That’s right – Emergency Cookies! From the couch to fresh-baked in 20 minutes…depending on how fast you stir and stuff.
After seeing how much you guys liked the idea of these cookies on Facebook, I decided to put these ahead of some other recipes and posts I was planning to publish. Here we go…
I came up with this recipe when I was craving homemade dessert but feeling lazy. Also, I wanted sweets like yesterday, so I had to come up with something in a jiffy. Oh, and I also didn’t want to waste the time or ingredients baking dozens of cookies. I just wanted to make enough for me…okay, and hubby. You guys know I love things in small portions.
After trying a couple variations on the recipe, I have one I’m ready to share.
PrintEmergency Chocolate Chip Cookies {Recipe}
- Prep Time: 5 mins
- Cook Time: 15 mins
- Total Time: 20 mins
- Yield: 2 1x
Description
You can have fresh-baked cookies 20 minutes from getting your booty off the couch with this recipe (assuming you don’t take forever gathering your ingredients, your oven doesn’t take too long to heat up, etc.). I seem to be in quite the lazy mood whenever I make this recipe, so I use ingredients that seem easier to find and portion out like oil instead of butter, maple syrup (plus molasses) instead of brown sugar. I think butter would taste better, but I never feel like waiting for it to come to room temperature or dirtying up another plate to melt it. But, there are plenty of substitution possibilities. Tailor them to your liking.
*Vegetarian, Vegan*
Ingredients
- 1/4 cup flour, plus 1 tablespoon (I’ve used unbleached all purpose and spelt with good results) (sub coconut flakes for the 1 tablespoon flour for a fun variation)
- 1/4 cup rolled oats
- 1/4 teaspoon baking powder
- pinch salt
- 2 tablespoons oil (I used canola – feel free to sub softened butter)
- 2 tablespoons maple syrup (or another liquid sweetener)
- 1/8 teaspoon molasses
- 1/8 teaspoon vanilla extract
- 2 tablespoons chocolate chip
Instructions
- Pre-heat oven to 350 degrees F. Prepare a baking sheet with parchment paper.
- In a medium bowl combine flour, oats, baking powder, and salt. Whisk to combine (or use a fork to stir).
- In another medium bowl combine oil, maple syrup, molasses, and vanilla extract. Whisk till evenly combined (or use a fork).
- Add wet mixture to dry mixture and gently stir until all flour absorbed, careful to not overmix.

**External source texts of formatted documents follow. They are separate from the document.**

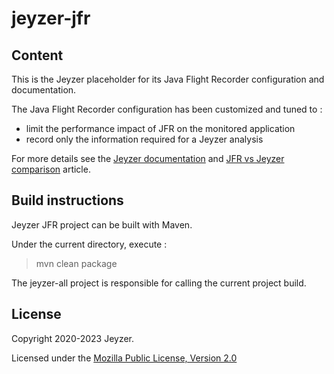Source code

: # jeyzer-jfr

Content
------------------

This is the Jeyzer placeholder for its Java Flight Recorder configuration and documentation.

The Java Flight Recorder configuration has been customized and tuned to : 
 - limit the performance impact of JFR on the monitored application
 - record only the information required for a Jeyzer analysis

For more details see the [Jeyzer documentation](https://jeyzer.org/docs/jzr-jfr/) and [JFR vs Jeyzer comparison](https://jeyzer.org/jeyzer-and-jfr/) article. 



Build instructions
------------------

Jeyzer JFR project can be built with Maven.

Under the current directory, execute :

> mvn clean package

The jeyzer-all project is responsible for calling the current project build.

     
License
-------

Copyright 2020-2023 Jeyzer.

Licensed under the [Mozilla Public License, Version 2.0](https://www.mozilla.org/media/MPL/2.0/index.815ca599c9df.txt)

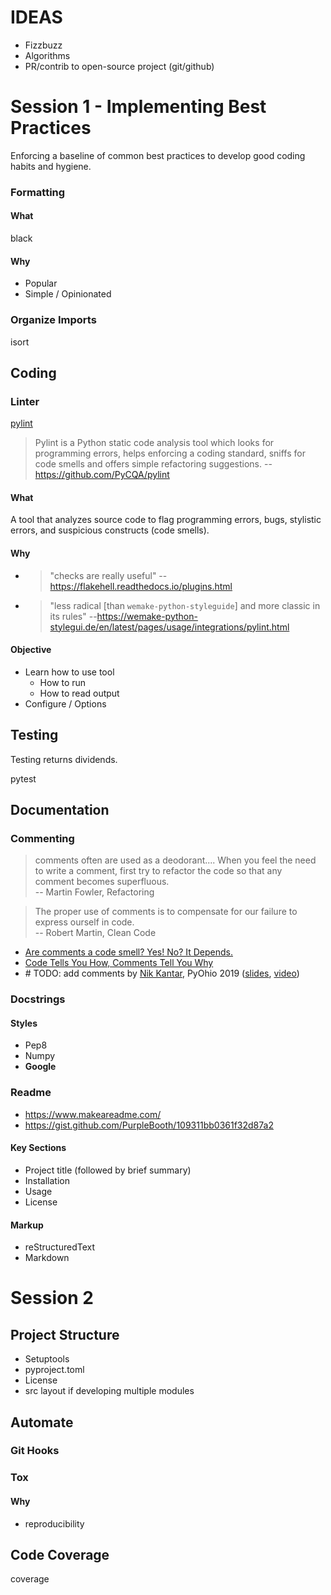 # IDEAS
* Fizzbuzz
* Algorithms
* PR/contrib to open-source project (git/github)

# Session 1 - Implementing Best Practices
Enforcing a baseline of common best practices to develop good coding habits and hygiene.

### Formatting
#### What
black
#### Why
* Popular
* Simple / Opinionated

### Organize Imports
isort

## Coding
### Linter
[pylint](https://www.pylint.org/)
> Pylint is a Python static code analysis tool which looks for programming errors, helps enforcing a coding standard, sniffs for code smells and offers simple refactoring suggestions. --https://github.com/PyCQA/pylint
#### What
A tool that analyzes source code to flag programming errors, bugs, stylistic errors, and suspicious constructs (code smells).
#### Why
* > "checks are really useful" --https://flakehell.readthedocs.io/plugins.html
* > "less radical [than `wemake-python-styleguide`] and more classic in its rules" --https://wemake-python-stylegui.de/en/latest/pages/usage/integrations/pylint.html

#### Objective
* Learn how to use tool
	* How to run
	* How to read output
* Configure / Options

## Testing
Testing returns dividends.

pytest

## Documentation

### Commenting
> comments often are used as a deodorant.... When you feel the need to write a comment, first try to refactor the code so that any  
comment becomes superfluous. <br/>-- Martin Fowler, Refactoring

> The proper use of comments is to compensate for our failure to express ourself in code. <br/>-- Robert Martin, Clean Code

* [Are comments a code smell? Yes! No? It Depends.](https://pragtob.wordpress.com/2017/11/14/are-comments-a-code-smell-yes-no-it-depends/)
* [Code Tells You How, Comments Tell You Why](https://blog.codinghorror.com/code-tells-you-how-comments-tell-you-why/)
* \# TODO: add comments by [Nik Kantar](https://www.nkantar.com), PyOhio 2019 ([slides](https://github.com/nkantar/talks/tree/master/todo_add_comments/2019_07_pyohio), [video](https://www.youtube.com/watch?v=Y3eKG3mpj_E))

### Docstrings
#### Styles
* Pep8
* Numpy
* **Google**

### Readme
* https://www.makeareadme.com/
* https://gist.github.com/PurpleBooth/109311bb0361f32d87a2

#### Key Sections
* Project title (followed by brief summary)
* Installation
* Usage
* License

#### Markup
* reStructuredText
* Markdown

# Session 2

## Project Structure
* Setuptools
* pyproject.toml
* License
* src layout
   if developing multiple modules

## Automate

### Git Hooks

### Tox

#### Why
* reproducibility

## Code Coverage
coverage
<!--stackedit_data:
eyJoaXN0b3J5IjpbLTY2MzI5NzkwMCw3MDg0OTg1MjgsLTEzOD
I4MTQ1OCwtOTE1NTQ1MzA5LDEyNDk5NTU3NDcsMTkzMzczNTIx
OSw0ODc2ODQzMTgsMTg2NjY5MTAwOSwtMjEzOTQ3NzEzOCwtMj
EwNTUzODE3MywtODk0ODgxNTIzLDEzMTk2OTA0ODQsNDk1OTk1
MTE1LDE3Njk0MTE4ODksLTU0MjQzNTA3N119
-->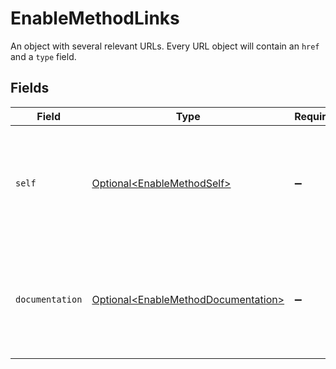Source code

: # EnableMethodLinks

An object with several relevant URLs. Every URL object will contain an `href` and a `type` field.


## Fields

| Field                                                                                        | Type                                                                                         | Required                                                                                     | Description                                                                                  |
| -------------------------------------------------------------------------------------------- | -------------------------------------------------------------------------------------------- | -------------------------------------------------------------------------------------------- | -------------------------------------------------------------------------------------------- |
| `self`                                                                                       | [Optional\<EnableMethodSelf>](../../models/operations/EnableMethodSelf.md)                   | :heavy_minus_sign:                                                                           | In v2 endpoints, URLs are commonly represented as objects with an `href` and `type` field.   |
| `documentation`                                                                              | [Optional\<EnableMethodDocumentation>](../../models/operations/EnableMethodDocumentation.md) | :heavy_minus_sign:                                                                           | In v2 endpoints, URLs are commonly represented as objects with an `href` and `type` field.   |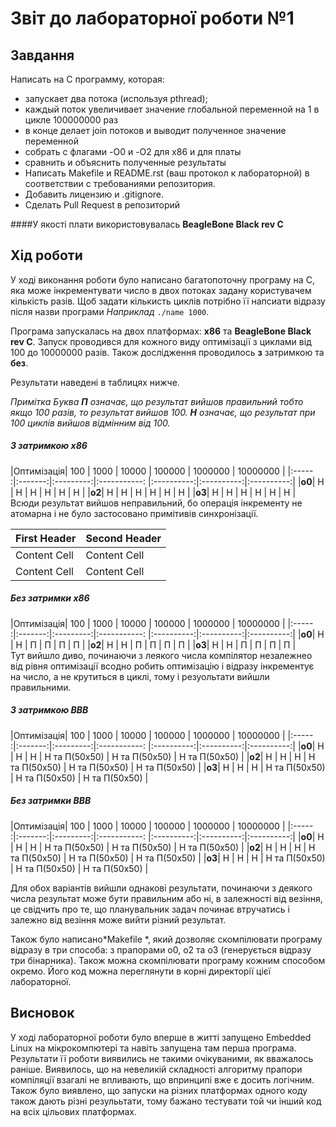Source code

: # Звіт до лабораторної роботи №1

## Завдання
Написать на С программу, которая:
- запускает два потока (используя pthread);
- каждый поток увеличивает значение глобальной переменной на 1 в цикле 100000000 раз
- в конце делает join потоков и выводит полученное значение переменной
- собрать с флагами -O0 и -O2 для x86 и для платы
- сравнить и объяснить полученные результаты
- Написать Makefile и README.rst (ваш протокол к лабораторной) в соответствии с требованиями репозитория. 
- Добавить лицензию и .gitignore.  
- Сделать Pull Request в репозиторий

####У якості плати використовувалась **BeagleBone Black rev C**

## Хід роботи



У ході виконання роботи було написано багатопоточну програму на С, яка може інкрементувати число в двох потоках задану користувачем кількість разів. Щоб задати кількисть циклів потрібно її напсиати відразу після назви програми *Наприклад* `./name 1000`.

Програма запускалась на двох платформах: **х86** та **BeagleBone Black rev C**. 
Запуск проводився для кожного виду оптимізації з циклами від 100 до 10000000 разів. Також дослідження проводилось **з** затримкою та **без**.

Результати наведені в таблицях нижче. 

*Примітка Буква **П** означає, що результат вийшов правильний тобто якщо 100 разів, то результат вийшов 100. **Н** означає, що результат при 100 циклів вийшов відмінним від 100.*

##### З затримкою х86
|Оптимізація| 100  | 1000  | 10000 |  100000  | 1000000  | 10000000 |
|:----- :|:-------:|:---------:|:-----------: |:----------:|:----------:|:----------:|
|**о0**|  Н  |  Н  |  Н  |  Н  |  Н  |  Н  |
|**о2**|  Н  |  Н  |  Н  |  Н  |  Н  |  Н  |
|**о3**|  Н  |  Н  |  Н  |  Н  |  Н  |  Н  |  
Всюди результат вийшов неправильний, бо операція інкременту не атомарна і не було застосовано примітивів синхронізації.

| First Header  | Second Header |
| ------------- | ------------- |
| Content Cell  | Content Cell  |
| Content Cell  | Content Cell  |

##### Без затримки х86

|Оптимізація| 100  | 1000  | 10000 |  100000  | 1000000  | 10000000 |
|:----- :|:-------:|:---------:|:-----------: |:----------:|:----------:|:----------:|
|**о0**|  Н  |  Н  |  П  |  П  |  П  |  П  |
|**о2**|  Н  |  Н  |  П  |  П  |  П  |  П  |
|**о3**|  Н  |  Н  |  П  |  П  |  П  |  П  |  
Тут вийшло диво, починаючи з леякого числа компілятор незалежнео від рівня оптимізації всодно робить оптимізацію і відразу інкрементує на число, а не крутиться в циклі, тому і резуольтати вийшли правильними.
##### З затримкою ВВВ
|Оптимізація| 100  | 1000  | 10000 |  100000  | 1000000  | 10000000 |
|:----- :|:-------:|:---------:|:-----------: |:----------:|:----------:|:----------:|
|**о0**|  Н  |  Н  |  Н  |   Н та П(50х50)  |  Н та П(50х50)  |  Н та П(50х50)  |
|**о2**|  Н  | Н  |   Н  |  Н та П(50х50)  |  Н та П(50х50)  | Н та П(50х50)  |
|**о3**|  Н  |  Н  |  Н  |  Н та П(50х50)  |  Н та П(50х50)  | Н та П(50х50)  |  

##### Без затримки ВВВ

|Оптимізація| 100  | 1000  | 10000 |  100000  | 1000000  | 10000000 |
|:----- :|:-------:|:---------:|:-----------: |:----------:|:----------:|:----------:|
|**о0**|  Н  |  Н  |  Н  |   Н та П(50х50)  |  Н та П(50х50)  |  Н та П(50х50)  |
|**о2**|  Н  | Н  |   Н  |  Н та П(50х50)  |  Н та П(50х50)  | Н та П(50х50)  |
|**о3**|  Н  |  Н  |  Н  |  Н та П(50х50)  |  Н та П(50х50)  | Н та П(50х50)  |  

Для обох варіантів вийшли однакові результати, починаючи з деякого числа результат може бути правильним або ні, в залежності від везіння, це свідчить про те, що планувальник задач починає втручатись і залежно від везіння може вийти різний результат.

Також було написано*Makefile *, який дозволяє скомпілювати програму відразу в три способа: з прапорами о0, о2 та о3 (генерується відразу три бінарника). Також можна скомпілювати програму кожним способом окремо. Його код можна переглянути в корні директорії цієї лабораторної.

## Висновок

У ході лабораторної роботи було вперше в житті запущено Embedded Linux на мікрокомпютері та навіть запущена там перша програма. Результати її роботи виявились не такими очікуваними, як вважалось раніше. Виявилось, що на невеликій складності алгоритму прапори компіляції взагалі не впливають, що впринципі вже є досить логічним. Також було виявлено, що запуски на різних платформах одного коду також дають різні резулььтати, тому бажано тестувати той чи інший код на всіх цільових платформах.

If you’re feeling particularly lazy (like I was the last time I made this), go ahead and your chocolate chips with the wet mixture and skip the next step.
- Gently stir in chocolate chips.
- Evenly distribute to 4 mounds. Bake 14-16 minutes or until edges are just browning or to your texture liking. Allow to cool till they’re safe to touch and enjoy!
Notes
Makes 4 small cookies – just enough for 2 people! Enjoy!
***
You May Also Like:
- Chocolate Depression Cake Minis
- Chocolate Chip Cookie Dough Balls
- Peach Blueberry Individual Breakfast Crisp (could probably be modified for dessert)

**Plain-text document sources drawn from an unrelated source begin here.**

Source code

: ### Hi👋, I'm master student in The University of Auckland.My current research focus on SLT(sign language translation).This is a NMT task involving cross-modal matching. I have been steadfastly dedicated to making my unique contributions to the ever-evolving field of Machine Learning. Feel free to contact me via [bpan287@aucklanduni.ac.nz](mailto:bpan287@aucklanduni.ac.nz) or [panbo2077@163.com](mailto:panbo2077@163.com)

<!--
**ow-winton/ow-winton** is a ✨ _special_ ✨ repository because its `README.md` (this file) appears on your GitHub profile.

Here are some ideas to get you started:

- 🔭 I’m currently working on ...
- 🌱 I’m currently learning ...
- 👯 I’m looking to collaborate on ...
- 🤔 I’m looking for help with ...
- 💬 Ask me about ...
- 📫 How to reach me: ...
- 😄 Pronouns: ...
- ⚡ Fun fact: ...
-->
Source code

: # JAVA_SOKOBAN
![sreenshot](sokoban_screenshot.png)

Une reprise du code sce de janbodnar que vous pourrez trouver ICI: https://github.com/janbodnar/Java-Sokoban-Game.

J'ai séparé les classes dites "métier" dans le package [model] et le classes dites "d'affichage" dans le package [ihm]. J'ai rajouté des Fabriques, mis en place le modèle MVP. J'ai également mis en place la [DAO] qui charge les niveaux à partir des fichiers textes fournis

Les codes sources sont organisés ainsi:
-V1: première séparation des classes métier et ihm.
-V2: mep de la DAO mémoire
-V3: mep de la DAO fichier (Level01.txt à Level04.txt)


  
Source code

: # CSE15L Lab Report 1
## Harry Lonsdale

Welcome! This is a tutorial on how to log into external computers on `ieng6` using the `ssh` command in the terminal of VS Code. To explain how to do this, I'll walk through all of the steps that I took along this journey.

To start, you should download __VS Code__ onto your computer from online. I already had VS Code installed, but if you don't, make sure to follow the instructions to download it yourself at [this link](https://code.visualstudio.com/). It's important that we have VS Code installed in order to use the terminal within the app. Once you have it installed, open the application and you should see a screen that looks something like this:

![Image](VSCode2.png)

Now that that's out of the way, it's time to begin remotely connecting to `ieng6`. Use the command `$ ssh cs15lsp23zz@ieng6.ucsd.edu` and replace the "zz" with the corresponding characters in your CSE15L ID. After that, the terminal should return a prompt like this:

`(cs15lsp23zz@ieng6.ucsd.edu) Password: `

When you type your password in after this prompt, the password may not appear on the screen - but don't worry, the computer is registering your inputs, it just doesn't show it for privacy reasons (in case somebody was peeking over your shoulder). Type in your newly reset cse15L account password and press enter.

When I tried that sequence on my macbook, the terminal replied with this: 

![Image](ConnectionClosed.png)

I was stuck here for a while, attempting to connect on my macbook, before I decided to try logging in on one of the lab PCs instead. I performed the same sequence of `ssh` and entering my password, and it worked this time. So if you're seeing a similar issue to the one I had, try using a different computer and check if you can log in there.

You may want to book this one for the next time you’re craving sweets. This is now one of my go-to recipes.
PS I’m working on a variation of this as a breakfast cookie! I think I’m almost there and can’t wait to share it!
Have a great week! 🙂
Well, this is a lifesaver.. ; )
What a great idea! I have these type of emergencies all the time… like right now. They are in the oven!

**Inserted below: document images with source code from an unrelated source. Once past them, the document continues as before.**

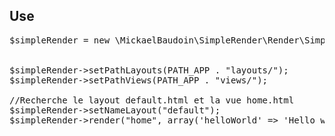 
<h2>Use</h2>

<pre>
$simpleRender = new \MickaelBaudoin\SimpleRender\Render\SimpleRender();


$simpleRender->setPathLayouts(PATH_APP . "layouts/");
$simpleRender->setPathViews(PATH_APP . "views/");

//Recherche le layout default.html et la vue home.html
$simpleRender->setNameLayout("default");
$simpleRender->render("home", array('helloWorld' => 'Hello world'));
</pre>



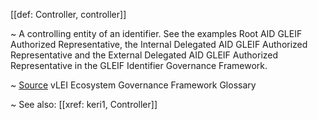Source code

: [[def: Controller, controller]]

~ A controlling entity of an identifier. See the examples Root AID GLEIF Authorized Representative, the Internal Delegated AID GLEIF Authorized Representative and the External Delegated AID GLEIF Authorized Representative in the GLEIF Identifier Governance Framework.

~ [Source](https://www.gleif.org/vlei/introducing-the-vlei-ecosystem-governance-framework/2023-12-15_vlei-egf-v2.0-glossary_v1.3_final.pdf) vLEI Ecosystem Governance Framework Glossary

~ See also: [[xref: keri1, Controller]]
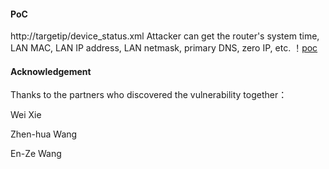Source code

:#### PoC
http://targetip/device_status.xml
Attacker can get the router's system time, LAN MAC, LAN IP address, LAN netmask, primary DNS, zero IP, etc.
！[poc](https://github.com/dahua966/Routers-vuls/blob/master/DAP-1320/device_status.jpg)

#### Acknowledgement
Thanks to the partners who discovered the vulnerability together：

Wei Xie

Zhen-hua Wang

En-Ze Wang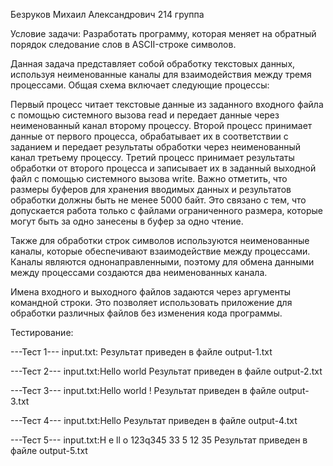 Безруков Михаил Александрович 214 группа

Условие задачи: 
Разработать программу, которая меняет на обратный порядок
следование слов в ASCII-строке символов.

Данная задача представляет собой обработку текстовых данных, используя неименованные каналы для взаимодействия между тремя процессами. Общая схема включает следующие процессы:

Первый процесс читает текстовые данные из заданного входного файла с помощью системного вызова read и передает данные через неименованный канал второму процессу.
Второй процесс принимает данные от первого процесса, обрабатывает их в соответствии с заданием и передает результаты обработки через неименованный канал третьему процессу.
Третий процесс принимает результаты обработки от второго процесса и записывает их в заданный выходной файл с помощью системного вызова write.
Важно отметить, что размеры буферов для хранения вводимых данных и результатов обработки должны быть не менее 5000 байт. Это связано с тем, что допускается работа только с файлами ограниченного размера, которые могут быть за одно занесены в буфер за одно чтение.

Также для обработки строк символов используются неименованные каналы, которые обеспечивают взаимодействие между процессами. Каналы являются однонаправленными, поэтому для обмена данными между процессами создаются два неименованных канала.

Имена входного и выходного файлов задаются через аргументы командной строки. Это позволяет использовать приложение для обработки различных файлов без изменения кода программы.

Тестирование:

---Тест 1---
input.txt:
Результат приведен в файле output-1.txt

---Тест 2---
input.txt:Hello world
Результат приведен в файле output-2.txt

---Тест 3---
input.txt:Hello world !
Результат приведен в файле output-3.txt

---Тест 4---
input.txt:Hello
Результат приведен в файле output-4.txt

---Тест 5---
input.txt:H e ll o 123q345 33 5 12 35
Результат приведен в файле output-5.txt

These are perfect for my vegan teen! Thanks! Can’t wait to try them-
Woohoo! Hope he likes them! Btw, all of my Cake Minis are vegan (or have vegan options). 🙂 Hope you have a great weekend, Mary!
Hey Diana!
I just baked these cookies and they are soooo good! 🙂 I was wondering if I could substitute the flour with coconut flour or gluten-free flour and still achieve the same amazing results? Thank you so much for sharing!
★★★★★
Hi Mel, I’m so glad you liked them! 🙂
I haven’t experimented much with coconut flour, but from my understanding, the consistency is pretty different from AP flour, so most recipes need a fair amount of tweaking. Here’s a blog with some tips for you: http://noshon.it/tips/gluten-free-baking-substituting-coconut-flour/ I don’t use any eggs in this recipe, but maybe you could make a tiny flaxseed egg? Like use 1 teaspoon instead of 1 tablespoon? I’m just guessing, though.
I also haven’t experimented with gluten-free flour much yet, but I found a great resource for you: http://www.kingarthurflour.com/blog/2013/07/26/the-gluten-free-conversion-conundrum/ – looks like you may need to add extra fat or a little xanthan gum. Check out the article for details. Just remember, this recipe is for only two cookies, and I think their recommendations for additional ingredients to help the cookies are for a full batch.
Wish I could test this out for you a little, but my oven is broken! I’d love to hear how your experiments go if you try either of those substitutions. Happy baking!